## Saved entries:
════════════════════
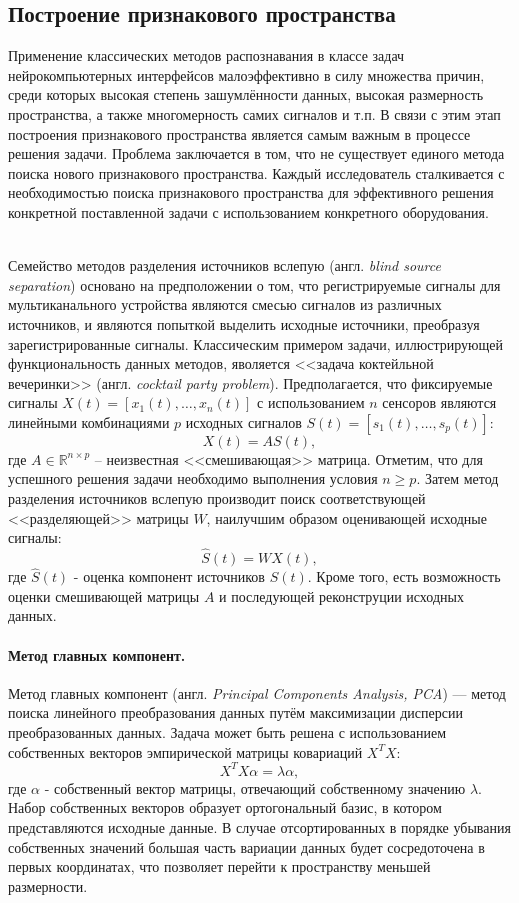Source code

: \documentclass[12pt,a4paper,oneside,fleqn,leqno]{article}
\newcounter{pe} %
\newcommand*{\Nep}{\addtocounter{pe}{1}{\arabic{pe}$^{\circ}$.\;}}
\newcommand*{\NepS}{\mbox{} \\ \Nep}
\begin{document}
	\subsection{Построение признакового пространства}
	\par Применение классических методов распознавания в классе задач нейрокомпьютерных интерфейсов малоэффективно в силу множества причин, среди которых высокая степень зашумлённости данных, высокая размерность пространства, а также многомерность самих сигналов и т.п. В связи с этим этап построения признакового пространства является самым важным в процессе решения задачи. Проблема заключается в том, что не существует единого метода поиска нового признакового пространства. Каждый исследователь сталкивается с необходимостью поиска признакового пространства для эффективного решения конкретной поставленной задачи с использованием конкретного оборудования. \\
	\setcounter{pe}{0}
	\NepS {\bf Разделение источников вслепую}
	\par Семейство методов разделения источников вслепую (англ. {\it blind source separation}) основано на предположении о том, что регистрируемые сигналы для мультиканального устройства являются смесью сигналов из различных источников, и являются попыткой выделить исходные источники, преобразуя зарегистрированные сигналы. Классическим примером задачи, иллюстрирующей функциональность данных методов, яволяется <<задача коктейльной вечеринки>> (англ. {\it cocktail party problem}). Предполагается, что фиксируемые сигналы $X(t) = [x_1(t), \dots, x_n(t)]$ с использованием $n$ сенсоров являются линейными комбинациями $p$ исходных сигналов $S(t) = [s_1(t), \dots, s_p(t)]$:
$$X(t) = AS(t),$$
	где $A \in \mathbb{R}^{n \times p}$ -- неизвестная <<смешивающая>> матрица. Отметим, что для успешного решения задачи необходимо выполнения условия $n \geqslant p.$ Затем метод разделения источников вслепую производит поиск соответствующей <<разделяющей>> матрицы $W$, наилучшим образом оценивающей исходные сигналы:
$$\widehat{S}(t) = WX(t),$$
	где $\widehat{S}(t)$ - оценка компонент источников $S(t)$. Кроме того, есть возможность оценки смешивающей матрицы $A$ и последующей реконструции исходных данных.
	\paragraph{Метод главных компонент.}
	\par Метод главных компонент (англ. {\it Principal Components Analysis, PCA}) — метод поиска линейного преобразования данных путём максимизации дисперсии преобразованных данных. Задача может быть решена с использованием собственных векторов эмпирической матрицы ковариаций $X^TX$:
$$X^TX \alpha = \lambda \alpha,$$
	где $\alpha$ - собственный вектор матрицы, отвечающий собственному значению $\lambda$. Набор собственных векторов образует ортогональный базис, в котором представляются исходные данные. В случае отсортированных в порядке убывания собственных значений большая часть вариации данных будет сосредоточена в первых координатах, что позволяет перейти к пространству меньшей размерности.
\end{document}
════════════════════
## What to work on:
Using the records above, find and show each line with the string "главных".

## Task solution:
	\paragraph{Метод главных компонент.}
	\par Метод главных компонент (англ. {\it Principal Components Analysis, PCA}) — метод поиска линейного преобразования данных путём максимизации дисперсии преобразованных данных. Задача может быть решена с использованием собственных векторов эмпирической матрицы ковариаций $X^TX$:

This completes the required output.